> _WHAT IS NEEDED_: Write the material out again, line by line, exactly as it is.

> _THE DATA_:
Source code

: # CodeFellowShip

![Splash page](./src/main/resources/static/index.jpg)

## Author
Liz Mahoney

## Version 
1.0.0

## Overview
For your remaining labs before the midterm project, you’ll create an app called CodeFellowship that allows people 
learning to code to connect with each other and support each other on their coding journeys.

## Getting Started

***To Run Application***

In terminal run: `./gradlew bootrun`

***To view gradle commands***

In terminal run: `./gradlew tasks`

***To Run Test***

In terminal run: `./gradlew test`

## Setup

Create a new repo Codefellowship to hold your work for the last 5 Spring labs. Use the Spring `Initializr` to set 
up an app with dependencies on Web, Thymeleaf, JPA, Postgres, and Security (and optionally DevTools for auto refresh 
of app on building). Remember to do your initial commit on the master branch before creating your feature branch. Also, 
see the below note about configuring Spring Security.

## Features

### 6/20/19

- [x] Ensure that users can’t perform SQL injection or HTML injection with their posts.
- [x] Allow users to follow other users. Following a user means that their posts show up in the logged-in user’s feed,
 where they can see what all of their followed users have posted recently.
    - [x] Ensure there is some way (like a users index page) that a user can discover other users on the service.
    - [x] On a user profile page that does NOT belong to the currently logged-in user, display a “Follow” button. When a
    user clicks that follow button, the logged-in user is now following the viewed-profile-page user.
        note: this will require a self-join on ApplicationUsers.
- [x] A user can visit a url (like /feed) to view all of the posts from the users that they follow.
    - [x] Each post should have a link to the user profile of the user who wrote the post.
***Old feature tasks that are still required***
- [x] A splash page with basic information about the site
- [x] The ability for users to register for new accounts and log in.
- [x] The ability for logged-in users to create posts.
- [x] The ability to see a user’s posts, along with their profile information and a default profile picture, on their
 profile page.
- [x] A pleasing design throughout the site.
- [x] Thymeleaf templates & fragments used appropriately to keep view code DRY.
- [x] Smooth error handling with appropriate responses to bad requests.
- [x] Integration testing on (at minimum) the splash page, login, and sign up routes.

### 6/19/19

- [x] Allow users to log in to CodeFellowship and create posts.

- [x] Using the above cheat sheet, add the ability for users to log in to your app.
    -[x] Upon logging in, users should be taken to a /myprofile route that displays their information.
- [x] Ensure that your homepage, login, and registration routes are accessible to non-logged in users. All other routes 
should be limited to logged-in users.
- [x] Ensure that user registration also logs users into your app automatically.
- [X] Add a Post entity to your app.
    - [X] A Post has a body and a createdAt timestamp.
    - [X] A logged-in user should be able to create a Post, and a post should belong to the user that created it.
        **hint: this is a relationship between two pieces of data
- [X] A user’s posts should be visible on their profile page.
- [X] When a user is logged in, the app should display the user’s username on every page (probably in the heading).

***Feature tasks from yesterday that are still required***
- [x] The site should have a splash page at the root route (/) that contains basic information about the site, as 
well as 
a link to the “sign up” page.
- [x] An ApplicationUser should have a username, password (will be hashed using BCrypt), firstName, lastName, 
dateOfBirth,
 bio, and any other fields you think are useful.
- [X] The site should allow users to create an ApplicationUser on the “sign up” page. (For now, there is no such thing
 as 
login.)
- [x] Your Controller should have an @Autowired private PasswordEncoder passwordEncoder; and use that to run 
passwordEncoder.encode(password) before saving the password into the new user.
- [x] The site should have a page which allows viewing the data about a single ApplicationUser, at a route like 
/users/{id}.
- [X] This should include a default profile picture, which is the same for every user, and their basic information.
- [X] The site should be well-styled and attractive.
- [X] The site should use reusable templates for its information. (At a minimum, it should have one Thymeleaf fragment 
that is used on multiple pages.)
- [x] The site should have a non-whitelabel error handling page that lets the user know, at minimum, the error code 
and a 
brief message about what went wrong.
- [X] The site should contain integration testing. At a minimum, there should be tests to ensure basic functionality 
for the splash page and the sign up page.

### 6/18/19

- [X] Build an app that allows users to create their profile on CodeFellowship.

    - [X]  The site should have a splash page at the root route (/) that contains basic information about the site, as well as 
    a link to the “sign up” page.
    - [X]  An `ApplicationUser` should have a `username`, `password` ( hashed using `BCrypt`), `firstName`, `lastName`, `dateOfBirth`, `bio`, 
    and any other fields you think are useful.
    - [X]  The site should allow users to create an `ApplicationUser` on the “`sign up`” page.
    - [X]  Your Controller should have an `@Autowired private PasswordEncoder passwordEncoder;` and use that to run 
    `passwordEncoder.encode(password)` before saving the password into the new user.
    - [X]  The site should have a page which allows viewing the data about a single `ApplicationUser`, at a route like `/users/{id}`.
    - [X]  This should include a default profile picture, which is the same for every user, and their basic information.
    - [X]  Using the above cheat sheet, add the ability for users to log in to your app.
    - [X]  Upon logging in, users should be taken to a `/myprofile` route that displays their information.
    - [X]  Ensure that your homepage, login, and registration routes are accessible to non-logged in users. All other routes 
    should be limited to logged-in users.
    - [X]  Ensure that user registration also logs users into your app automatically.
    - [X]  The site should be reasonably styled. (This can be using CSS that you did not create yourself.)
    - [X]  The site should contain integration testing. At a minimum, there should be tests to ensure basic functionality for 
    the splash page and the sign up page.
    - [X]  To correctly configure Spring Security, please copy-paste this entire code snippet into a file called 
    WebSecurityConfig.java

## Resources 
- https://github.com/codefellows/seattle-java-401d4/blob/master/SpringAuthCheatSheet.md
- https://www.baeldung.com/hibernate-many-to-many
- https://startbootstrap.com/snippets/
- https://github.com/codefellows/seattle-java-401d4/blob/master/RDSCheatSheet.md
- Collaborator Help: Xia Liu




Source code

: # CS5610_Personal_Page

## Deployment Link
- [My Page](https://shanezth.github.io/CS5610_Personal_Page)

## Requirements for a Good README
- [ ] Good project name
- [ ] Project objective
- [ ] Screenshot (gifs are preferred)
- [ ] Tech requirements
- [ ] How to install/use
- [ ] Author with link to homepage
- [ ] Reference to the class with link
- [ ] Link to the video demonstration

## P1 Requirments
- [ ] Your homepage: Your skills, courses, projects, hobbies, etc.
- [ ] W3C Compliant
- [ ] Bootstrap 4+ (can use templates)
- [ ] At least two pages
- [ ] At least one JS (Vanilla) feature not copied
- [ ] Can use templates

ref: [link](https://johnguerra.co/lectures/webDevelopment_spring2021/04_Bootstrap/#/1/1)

> _RESULT OF THIS TASK_:
Source code

: # CodeFellowShip

![Splash page](./src/main/resources/static/index.jpg)

## Author
Liz Mahoney

## Version 
1.0.0

## Overview
For your remaining labs before the midterm project, you’ll create an app called CodeFellowship that allows people 
learning to code to connect with each other and support each other on their coding journeys.

## Getting Started

***To Run Application***

In terminal run: `./gradlew bootrun`

***To view gradle commands***

In terminal run: `./gradlew tasks`

***To Run Test***

In terminal run: `./gradlew test`

## Setup

Create a new repo Codefellowship to hold your work for the last 5 Spring labs. Use the Spring `Initializr` to set 
up an app with dependencies on Web, Thymeleaf, JPA, Postgres, and Security (and optionally DevTools for auto refresh 
of app on building). Remember to do your initial commit on the master branch before creating your feature branch. Also, 
see the below note about configuring Spring Security.

## Features

### 6/20/19

- [x] Ensure that users can’t perform SQL injection or HTML injection with their posts.
- [x] Allow users to follow other users. Following a user means that their posts show up in the logged-in user’s feed,
 where they can see what all of their followed users have posted recently.
    - [x] Ensure there is some way (like a users index page) that a user can discover other users on the service.
    - [x] On a user profile page that does NOT belong to the currently logged-in user, display a “Follow” button. When a
    user clicks that follow button, the logged-in user is now following the viewed-profile-page user.
        note: this will require a self-join on ApplicationUsers.
- [x] A user can visit a url (like /feed) to view all of the posts from the users that they follow.
    - [x] Each post should have a link to the user profile of the user who wrote the post.
***Old feature tasks that are still required***
- [x] A splash page with basic information about the site
- [x] The ability for users to register for new accounts and log in.
- [x] The ability for logged-in users to create posts.
- [x] The ability to see a user’s posts, along with their profile information and a default profile picture, on their
 profile page.
- [x] A pleasing design throughout the site.
- [x] Thymeleaf templates & fragments used appropriately to keep view code DRY.
- [x] Smooth error handling with appropriate responses to bad requests.
- [x] Integration testing on (at minimum) the splash page, login, and sign up routes.

### 6/19/19

- [x] Allow users to log in to CodeFellowship and create posts.

- [x] Using the above cheat sheet, add the ability for users to log in to your app.
    -[x] Upon logging in, users should be taken to a /myprofile route that displays their information.
- [x] Ensure that your homepage, login, and registration routes are accessible to non-logged in users. All other routes 
should be limited to logged-in users.
- [x] Ensure that user registration also logs users into your app automatically.
- [X] Add a Post entity to your app.
    - [X] A Post has a body and a createdAt timestamp.
    - [X] A logged-in user should be able to create a Post, and a post should belong to the user that created it.
        **hint: this is a relationship between two pieces of data
- [X] A user’s posts should be visible on their profile page.
- [X] When a user is logged in, the app should display the user’s username on every page (probably in the heading).

***Feature tasks from yesterday that are still required***
- [x] The site should have a splash page at the root route (/) that contains basic information about the site, as 
well as 
a link to the “sign up” page.
- [x] An ApplicationUser should have a username, password (will be hashed using BCrypt), firstName, lastName, 
dateOfBirth,
 bio, and any other fields you think are useful.
- [X] The site should allow users to create an ApplicationUser on the “sign up” page. (For now, there is no such thing
 as 
login.)
- [x] Your Controller should have an @Autowired private PasswordEncoder passwordEncoder; and use that to run 
passwordEncoder.encode(password) before saving the password into the new user.
- [x] The site should have a page which allows viewing the data about a single ApplicationUser, at a route like 
/users/{id}.
- [X] This should include a default profile picture, which is the same for every user, and their basic information.
- [X] The site should be well-styled and attractive.
- [X] The site should use reusable templates for its information. (At a minimum, it should have one Thymeleaf fragment 
that is used on multiple pages.)
- [x] The site should have a non-whitelabel error handling page that lets the user know, at minimum, the error code 
and a 
brief message about what went wrong.
- [X] The site should contain integration testing. At a minimum, there should be tests to ensure basic functionality 
for the splash page and the sign up page.

### 6/18/19

- [X] Build an app that allows users to create their profile on CodeFellowship.

    - [X]  The site should have a splash page at the root route (/) that contains basic information about the site, as well as 
    a link to the “sign up” page.
    - [X]  An `ApplicationUser` should have a `username`, `password` ( hashed using `BCrypt`), `firstName`, `lastName`, `dateOfBirth`, `bio`, 
    and any other fields you think are useful.
    - [X]  The site should allow users to create an `ApplicationUser` on the “`sign up`” page.
    - [X]  Your Controller should have an `@Autowired private PasswordEncoder passwordEncoder;` and use that to run 
    `passwordEncoder.encode(password)` before saving the password into the new user.
    - [X]  The site should have a page which allows viewing the data about a single `ApplicationUser`, at a route like `/users/{id}`.
    - [X]  This should include a default profile picture, which is the same for every user, and their basic information.
    - [X]  Using the above cheat sheet, add the ability for users to log in to your app.
    - [X]  Upon logging in, users should be taken to a `/myprofile` route that displays their information.
    - [X]  Ensure that your homepage, login, and registration routes are accessible to non-logged in users. All other routes 
    should be limited to logged-in users.
    - [X]  Ensure that user registration also logs users into your app automatically.
    - [X]  The site should be reasonably styled. (This can be using CSS that you did not create yourself.)
    - [X]  The site should contain integration testing. At a minimum, there should be tests to ensure basic functionality for 
    the splash page and the sign up page.
    - [X]  To correctly configure Spring Security, please copy-paste this entire code snippet into a file called 
    WebSecurityConfig.java

## Resources 
- https://github.com/codefellows/seattle-java-401d4/blob/master/SpringAuthCheatSheet.md
- https://www.baeldung.com/hibernate-many-to-many
- https://startbootstrap.com/snippets/
- https://github.com/codefellows/seattle-java-401d4/blob/master/RDSCheatSheet.md
- Collaborator Help: Xia Liu




Source code

: # CS5610_Personal_Page

## Deployment Link
- [My Page](https://shanezth.github.io/CS5610_Personal_Page)

## Requirements for a Good README
- [ ] Good project name
- [ ] Project objective
- [ ] Screenshot (gifs are preferred)
- [ ] Tech requirements
- [ ] How to install/use
- [ ] Author with link to homepage
- [ ] Reference to the class with link
- [ ] Link to the video demonstration

## P1 Requirments
- [ ] Your homepage: Your skills, courses, projects, hobbies, etc.
- [ ] W3C Compliant
- [ ] Bootstrap 4+ (can use templates)
- [ ] At least two pages
- [ ] At least one JS (Vanilla) feature not copied
- [ ] Can use templates

ref: [link](https://johnguerra.co/lectures/webDevelopment_spring2021/04_Bootstrap/#/1/1)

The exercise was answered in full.